Table of Contents
- The Submit Script
- Using your Hadoop Cluster
- Shutting down your Hadoop Cluster
On XSEDE's Gordon resource at SDSC, we provide the myHadoop framework to allow users to dynamically provision Hadoop clusters within our traditional HPC cluster and run quick jobs. We have a page which explains how to run an end-to-end Hadoop job that sets up the transient Hadoop cluster, format HDFS, move input data in, run map/reduce, move data out, and terminate the Hadoop cluster, but I find this process is not very flexible.
For the purposes of testing mappers and reducers, doing a lot of smaller analyses, and debugging issues, I found that being able to establish a semi-persistent Hadoop cluster on a traditional HPC resource to be very useful in its own right.
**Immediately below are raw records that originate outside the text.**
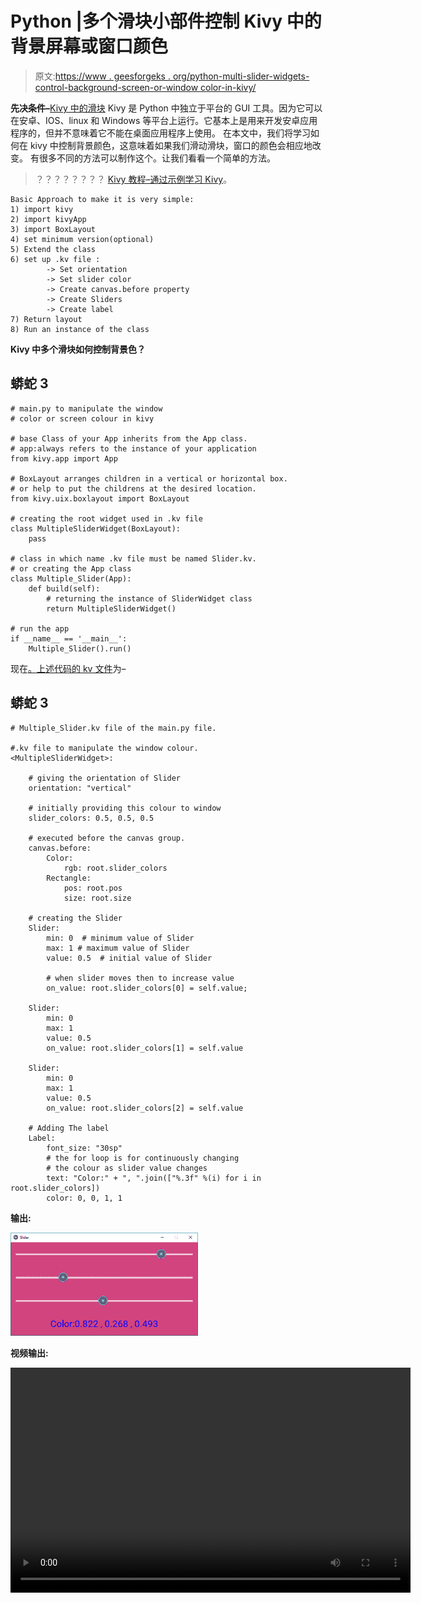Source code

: # Python |多个滑块小部件控制 Kivy 中的背景屏幕或窗口颜色

> 原文:[https://www . geesforgeks . org/python-multi-slider-widgets-control-background-screen-or-window color-in-kivy/](https://www.geeksforgeeks.org/python-multiple-sliders-widgets-controlling-background-screen-or-windowcolor-in-kivy/)

**先决条件–**[Kivy 中的滑块](https://www.geeksforgeeks.org/python-slider-widget-in-kivy/)
Kivy 是 Python 中独立于平台的 GUI 工具。因为它可以在安卓、IOS、linux 和 Windows 等平台上运行。它基本上是用来开发安卓应用程序的，但并不意味着它不能在桌面应用程序上使用。
在本文中，我们将学习如何在 kivy 中控制背景颜色，这意味着如果我们滑动滑块，窗口的颜色会相应地改变。
有很多不同的方法可以制作这个。让我们看看一个简单的方法。

> ？？？？？？？？ [Kivy 教程–通过示例学习 Kivy](https://www.geeksforgeeks.org/kivy-tutorial/)。

```
Basic Approach to make it is very simple:
1) import kivy
2) import kivyApp
3) import BoxLayout
4) set minimum version(optional)
5) Extend the class
6) set up .kv file :
        -> Set orientation
        -> Set slider color
        -> Create canvas.before property
        -> Create Sliders
        -> Create label
7) Return layout
8) Run an instance of the class
```

**Kivy 中多个滑块如何控制背景色？**

## 蟒蛇 3

```
# main.py to manipulate the window
# color or screen colour in kivy

# base Class of your App inherits from the App class. 
# app:always refers to the instance of your application 
from kivy.app import App

# BoxLayout arranges children in a vertical or horizontal box.
# or help to put the childrens at the desired location.
from kivy.uix.boxlayout import BoxLayout

# creating the root widget used in .kv file
class MultipleSliderWidget(BoxLayout):
    pass

# class in which name .kv file must be named Slider.kv.
# or creating the App class
class Multiple_Slider(App):
    def build(self):
        # returning the instance of SliderWidget class
        return MultipleSliderWidget()

# run the app   
if __name__ == '__main__':
    Multiple_Slider().run()
```

现在[。上述代码的 kv 文件](https://www.geeksforgeeks.org/python-kivy-kv-file/)为–

## 蟒蛇 3

```
# Multiple_Slider.kv file of the main.py file.

#.kv file to manipulate the window colour.
<MultipleSliderWidget>:

    # giving the orientation of Slider
    orientation: "vertical"

    # initially providing this colour to window
    slider_colors: 0.5, 0.5, 0.5

    # executed before the canvas group.
    canvas.before:
        Color:
            rgb: root.slider_colors
        Rectangle:
            pos: root.pos
            size: root.size

    # creating the Slider
    Slider:
        min: 0  # minimum value of Slider
        max: 1 # maximum value of Slider
        value: 0.5  # initial value of Slider

        # when slider moves then to increase value
        on_value: root.slider_colors[0] = self.value;

    Slider:
        min: 0
        max: 1
        value: 0.5
        on_value: root.slider_colors[1] = self.value

    Slider:
        min: 0
        max: 1
        value: 0.5
        on_value: root.slider_colors[2] = self.value

    # Adding The label
    Label:
        font_size: "30sp"
        # the for loop is for continuously changing
        # the colour as slider value changes
        text: "Color:" + ", ".join(["%.3f" %(i) for i in root.slider_colors])
        color: 0, 0, 1, 1
```

**输出:**

![](img/19e7dbec00f72d53b771661f0ff44092.png)

**视频输出:**

<video class="wp-video-shortcode" id="video-302761-1" width="640" height="360" preload="metadata" controls=""><source type="video/webm" src="https://media.geeksforgeeks.org/wp-content/uploads/20190510170127/slider.webm?_=1">[https://media.geeksforgeeks.org/wp-content/uploads/20190510170127/slider.webm](https://media.geeksforgeeks.org/wp-content/uploads/20190510170127/slider.webm)</video>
While one can feasibly do this on Amazon EC2, doing so is annoying and costs money (unlike XSEDE and FutureGrid, which are free). I wanted to just get a Hadoop cluster running so that I could prototype code and learn features, and the process is quite simple. This page describes how to create a semi-persistent Hadoop cluster on a traditional HPC resource (supercomputer), and by semi-persistent, I mean that the Hadoop cluster will run for as long as you tell it to rather than just for the lifetime of a single map/reduce job. In addition, some systems will allow you to submit map/reduce jobs to it remotely from the supercomputer's login node, much like you would submit regular batch jobs.
I've spun up these Hadoop clusters on both XSEDE/SDSC Gordon and several FutureGrid machines, all of which come with myHadoop preconfigured. However Hadoop is beautifully portable, and myHadoop is a simple set of script wrappers that utilize this portability. Although setting up Hadoop on a cluster is outside the scope of this article, Michael G. Noll has made really easy guides that illustrate how to do this, and installing myHadoop on top of that is not difficult. If there is demand, I might write up instructions on how to deploy Hadoop and myHadoop.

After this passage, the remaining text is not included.